SUPPLIED INFORMATION
------
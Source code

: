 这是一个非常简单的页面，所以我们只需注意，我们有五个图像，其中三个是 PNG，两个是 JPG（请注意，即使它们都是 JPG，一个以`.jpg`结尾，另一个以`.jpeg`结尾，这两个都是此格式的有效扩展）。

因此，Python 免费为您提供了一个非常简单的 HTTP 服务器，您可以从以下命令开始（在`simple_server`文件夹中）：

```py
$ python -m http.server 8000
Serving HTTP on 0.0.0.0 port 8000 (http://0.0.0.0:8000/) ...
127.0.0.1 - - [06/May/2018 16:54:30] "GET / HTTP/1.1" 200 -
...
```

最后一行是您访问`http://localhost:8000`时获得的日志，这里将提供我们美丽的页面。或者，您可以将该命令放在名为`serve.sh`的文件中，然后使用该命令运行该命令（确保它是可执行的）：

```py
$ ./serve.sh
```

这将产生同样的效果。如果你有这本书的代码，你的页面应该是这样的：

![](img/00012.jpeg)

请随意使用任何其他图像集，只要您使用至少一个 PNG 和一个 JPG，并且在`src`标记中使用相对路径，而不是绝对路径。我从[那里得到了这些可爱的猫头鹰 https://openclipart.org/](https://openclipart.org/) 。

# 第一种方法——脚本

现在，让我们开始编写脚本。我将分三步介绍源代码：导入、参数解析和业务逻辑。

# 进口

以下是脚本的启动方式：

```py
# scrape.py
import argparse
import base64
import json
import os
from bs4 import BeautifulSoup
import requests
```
------
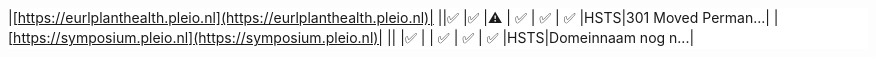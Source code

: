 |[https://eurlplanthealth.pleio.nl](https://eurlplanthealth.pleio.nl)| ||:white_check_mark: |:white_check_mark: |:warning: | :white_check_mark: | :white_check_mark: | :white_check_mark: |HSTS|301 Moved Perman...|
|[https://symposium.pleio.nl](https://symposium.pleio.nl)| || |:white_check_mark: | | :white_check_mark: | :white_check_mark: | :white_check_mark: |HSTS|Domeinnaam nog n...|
------
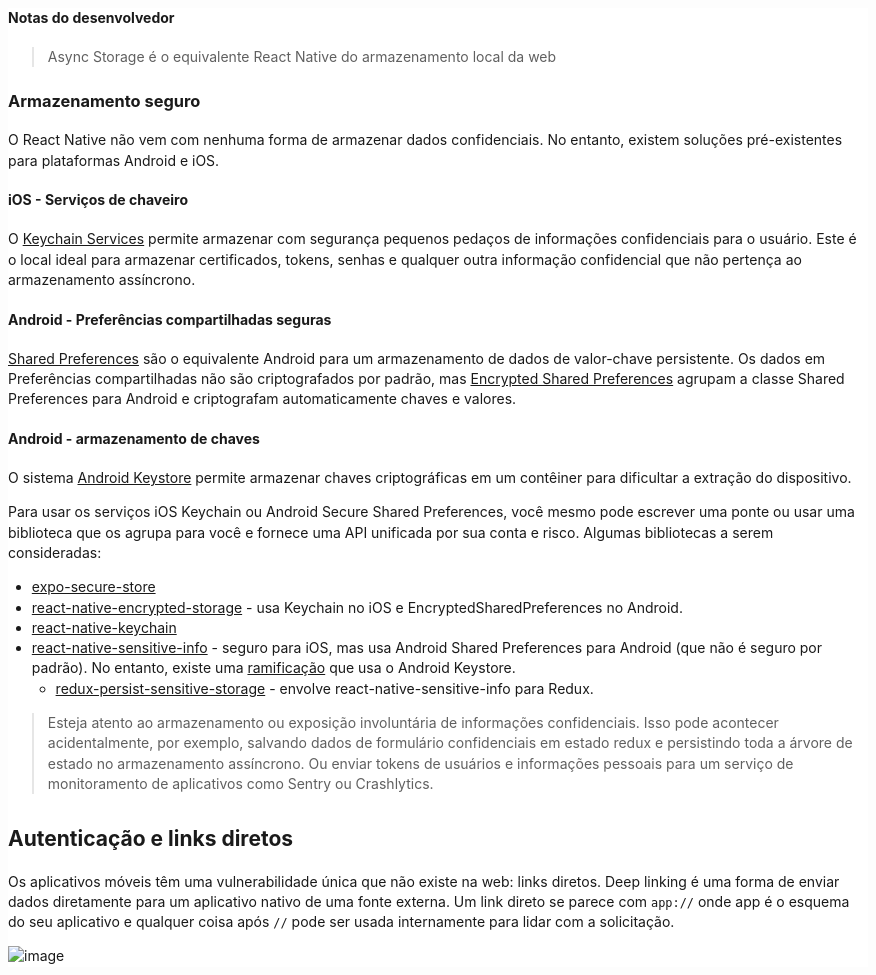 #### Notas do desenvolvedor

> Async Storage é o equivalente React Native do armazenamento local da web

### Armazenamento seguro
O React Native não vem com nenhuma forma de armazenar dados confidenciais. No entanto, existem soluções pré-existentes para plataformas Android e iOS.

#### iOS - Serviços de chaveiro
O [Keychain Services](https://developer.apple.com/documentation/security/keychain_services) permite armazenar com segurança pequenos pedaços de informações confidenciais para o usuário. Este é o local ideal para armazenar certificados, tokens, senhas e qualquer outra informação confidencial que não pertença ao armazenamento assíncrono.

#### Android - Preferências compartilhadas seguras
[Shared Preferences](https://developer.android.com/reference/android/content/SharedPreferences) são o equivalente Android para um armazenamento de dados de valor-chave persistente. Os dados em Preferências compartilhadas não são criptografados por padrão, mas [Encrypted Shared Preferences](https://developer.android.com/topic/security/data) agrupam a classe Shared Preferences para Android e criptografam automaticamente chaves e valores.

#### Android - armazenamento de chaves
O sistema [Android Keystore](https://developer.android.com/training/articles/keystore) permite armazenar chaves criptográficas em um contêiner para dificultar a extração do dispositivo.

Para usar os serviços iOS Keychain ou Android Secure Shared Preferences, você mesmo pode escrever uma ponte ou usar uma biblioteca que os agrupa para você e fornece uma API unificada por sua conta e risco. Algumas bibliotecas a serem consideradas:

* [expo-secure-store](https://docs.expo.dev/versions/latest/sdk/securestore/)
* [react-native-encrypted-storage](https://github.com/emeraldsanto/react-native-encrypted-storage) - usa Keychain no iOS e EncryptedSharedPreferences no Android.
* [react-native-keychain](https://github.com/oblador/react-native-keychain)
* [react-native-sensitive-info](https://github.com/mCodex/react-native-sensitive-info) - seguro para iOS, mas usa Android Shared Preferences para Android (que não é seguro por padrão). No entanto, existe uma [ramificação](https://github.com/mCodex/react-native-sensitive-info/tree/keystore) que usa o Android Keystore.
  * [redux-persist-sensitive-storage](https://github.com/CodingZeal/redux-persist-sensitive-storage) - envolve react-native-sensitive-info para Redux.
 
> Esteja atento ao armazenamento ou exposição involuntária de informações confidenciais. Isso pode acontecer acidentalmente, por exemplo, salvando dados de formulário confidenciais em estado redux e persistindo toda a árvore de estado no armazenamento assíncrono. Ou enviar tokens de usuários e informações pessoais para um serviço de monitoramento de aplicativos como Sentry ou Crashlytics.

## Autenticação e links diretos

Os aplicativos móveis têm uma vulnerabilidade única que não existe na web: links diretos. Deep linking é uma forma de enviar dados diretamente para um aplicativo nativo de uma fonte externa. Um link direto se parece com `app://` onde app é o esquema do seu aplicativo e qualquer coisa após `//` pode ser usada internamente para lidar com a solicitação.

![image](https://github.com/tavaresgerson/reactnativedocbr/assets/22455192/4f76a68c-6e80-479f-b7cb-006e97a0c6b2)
------
WHAT YOU SHOULD DO
What lines in the material include the string "jpeg"? Pull each one out.

OUTPUT OF THE EXERCISE
: 这是一个非常简单的页面，所以我们只需注意，我们有五个图像，其中三个是 PNG，两个是 JPG（请注意，即使它们都是 JPG，一个以`.jpg`结尾，另一个以`.jpeg`结尾，这两个都是此格式的有效扩展）。
![](img/00012.jpeg)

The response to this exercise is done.